It’s hard to believe there was a time when if you wanted to contact even a semi-notable figure, you could just call information or pick up a phone book and you would find them. These days, however, thanks in part to the increasing abundance of 24 hour news cycles that need to be filled and an increase in media outlets overall, privacy is becoming an increasingly rare commodity. No longer is it simply a phone number or address that is publicly available, but an ever increasing amount of personal information is being publicly posted on the internet, often by people that should not have access to that information in the first place.

But one man feels that privacy is still a right that people should expect to have, and therefore crusades on behalf of businesses and citizens to protect this valuable freedom.
Sometimes referred to as a real life Olivia Pope, Status Labs founder and president Darius Fisher works with and counsels people on ways in which to not only protect their privacy, but also their online image and reputation. Unlike the days when notable businesses and individuals just had to ride out media storms until something more newsworthy came along, information on the internet stays readily available until someone actively does something to change it.

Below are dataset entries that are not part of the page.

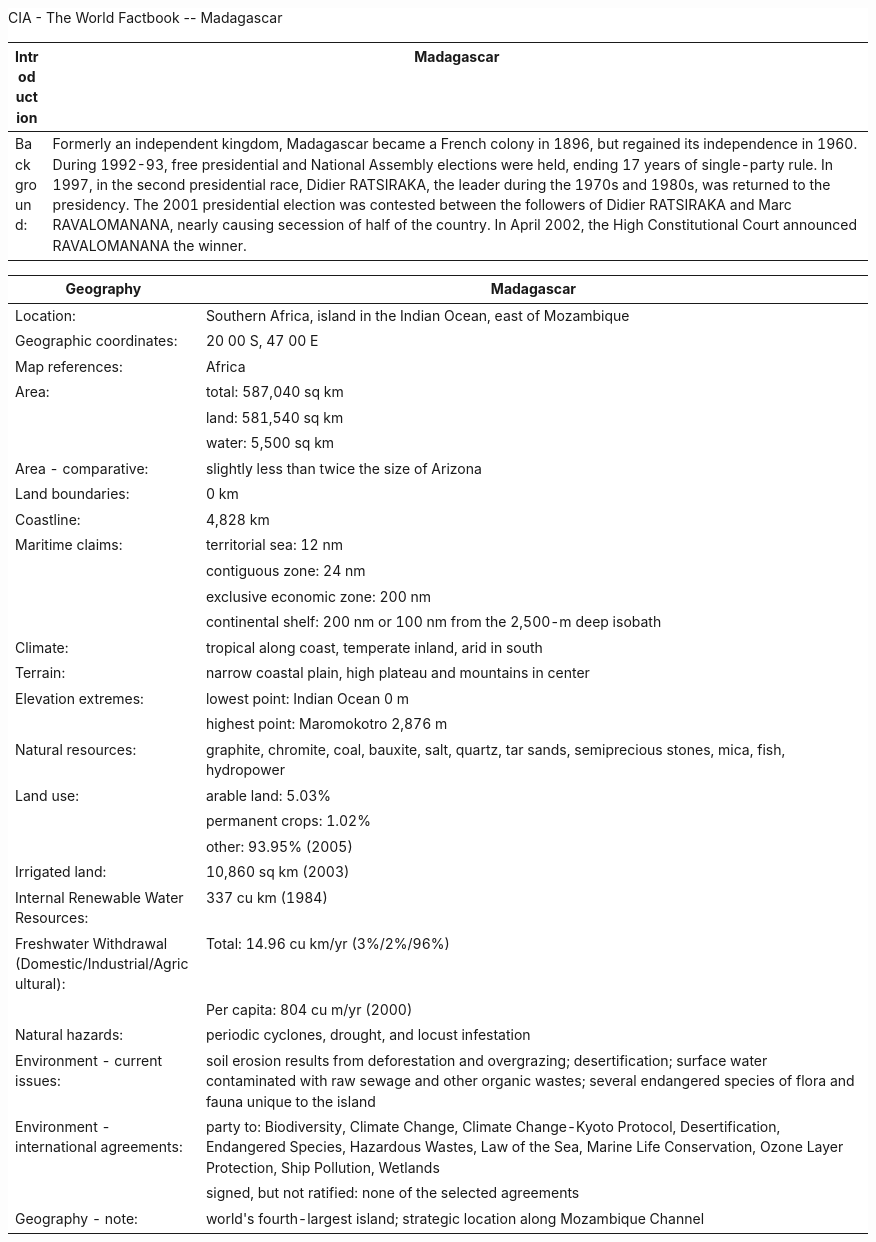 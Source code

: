 CIA - The World Factbook -- Madagascar

| Introduction | Madagascar |
| --- | --- |
| Background: | Formerly an independent kingdom, Madagascar became a French colony in 1896, but regained its independence in 1960. During 1992-93, free presidential and National Assembly elections were held, ending 17 years of single-party rule. In 1997, in the second presidential race, Didier RATSIRAKA, the leader during the 1970s and 1980s, was returned to the presidency. The 2001 presidential election was contested between the followers of Didier RATSIRAKA and Marc RAVALOMANANA, nearly causing secession of half of the country. In April 2002, the High Constitutional Court announced RAVALOMANANA the winner. |

| Geography | Madagascar |
| --- | --- |
| Location: | Southern Africa, island in the Indian Ocean, east of Mozambique |
| Geographic coordinates: | 20 00 S, 47 00 E |
| Map references: | Africa |
| Area: | total: 587,040 sq km |
| | land: 581,540 sq km |
| | water: 5,500 sq km |
| Area - comparative: | slightly less than twice the size of Arizona |
| Land boundaries: | 0 km |
| Coastline: | 4,828 km |
| Maritime claims: | territorial sea: 12 nm |
| | contiguous zone: 24 nm |
| | exclusive economic zone: 200 nm |
| | continental shelf: 200 nm or 100 nm from the 2,500-m deep isobath |
| Climate: | tropical along coast, temperate inland, arid in south |
| Terrain: | narrow coastal plain, high plateau and mountains in center |
| Elevation extremes: | lowest point: Indian Ocean 0 m |
| | highest point: Maromokotro 2,876 m |
| Natural resources: | graphite, chromite, coal, bauxite, salt, quartz, tar sands, semiprecious stones, mica, fish, hydropower |
| Land use: | arable land: 5.03% |
| | permanent crops: 1.02% |
| | other: 93.95% (2005) |
| Irrigated land: | 10,860 sq km (2003) |
| Internal Renewable Water Resources: | 337 cu km (1984) |
| Freshwater Withdrawal (Domestic/Industrial/Agricultural): | Total: 14.96 cu km/yr (3%/2%/96%) |
| | Per capita: 804 cu m/yr (2000) |
| Natural hazards: | periodic cyclones, drought, and locust infestation |
| Environment - current issues: | soil erosion results from deforestation and overgrazing; desertification; surface water contaminated with raw sewage and other organic wastes; several endangered species of flora and fauna unique to the island |
| Environment - international agreements: | party to: Biodiversity, Climate Change, Climate Change-Kyoto Protocol, Desertification, Endangered Species, Hazardous Wastes, Law of the Sea, Marine Life Conservation, Ozone Layer Protection, Ship Pollution, Wetlands |
| | signed, but not ratified: none of the selected agreements |
| Geography - note: | world's fourth-largest island; strategic location along Mozambique Channel |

Recently, Fisher was recognized by PRWeek as one of their Innovative 50, in part because of his swift and generous action in the wake of the Ashley Madison scandal. As soon as news of the leak broke, Fisher sprung into action, offering up the services of his expert teams of public relations, social media, SEO experts, and crisis consultants free of charge to victims. In the wake of the hack, Status Labs was able to assist victims ranging from corporate executives to government employees, university deans, and small business owners. Fisher offered the services of his teams because he believes that no one’s life should be ruined by a single mistake.

While the majority of Status Labs clients are notable figures with high visibility, Fisher advises even the most average person to at least be aware of what is posted about themselves online. He recommends that people Google themselves just to be aware of what’s out there, as well as to take steps to remove any personal data online and make sure that all social media accounts are set to private. Even then, Fisher recommends never posting anything online that you are not 100% comfortable being made public. He says to never assume anything you post online will ever remain private.